Gather information on each collector to each DB instance connection with these [sql generic stats](https://pkg.go.dev/database/sql#DBStats)

* **tags**
* all `extra_labels` from the `[self-monitor]` config
* all `[global_tags]` configured in the parent telegraf config
* *instance*: the instance name
* **fields**
* *idle_conn*: The number of idle connections.
* *inuse_conn*: The number of connections currently in use.
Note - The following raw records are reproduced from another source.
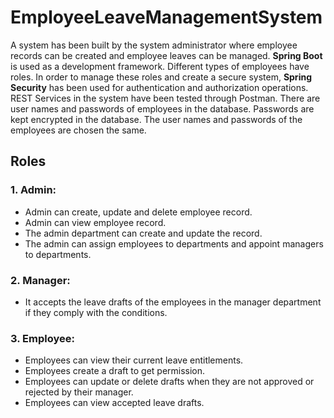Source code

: # EmployeeLeaveManagementSystem
A system has been built by the system administrator where employee records can be created and employee leaves can be managed. **Spring Boot** is used as a development framework. 
Different types of employees have roles. In order to manage these roles and create a secure system, **Spring Security** has been used for authentication and authorization operations. REST Services in the system have been tested through Postman. There are user names and passwords of employees in the database. Passwords are kept encrypted in the database. The user names and passwords of the employees are chosen the same.
## Roles
### 1. Admin: 
- Admin can create, update and delete employee record.
- Admin can view employee record.
- The admin department can create and update the record.
- The admin can assign employees to departments and appoint managers to departments.
### 2. Manager:
- It accepts the leave drafts of the employees in the manager department if they comply with the conditions.
### 3. Employee:
- Employees can view their current leave entitlements.
- Employees create a draft to get permission.
- Employees can update or delete drafts when they are not approved or rejected by their manager.
- Employees can view accepted leave drafts.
* *max_idle_closed*: The total number of connections closed due to SetMaxIdleConns.
* *max_idle_time_closed*: The total number of connections closed due to SetConnMaxIdleTime.
* *max_open_connections*:
* *open_connections*: The number of established connections both in use and idle.
* *wait_count*: The total number of connections waited for.
* *wait_duration_ms*: The total time blocked waiting for a new connection.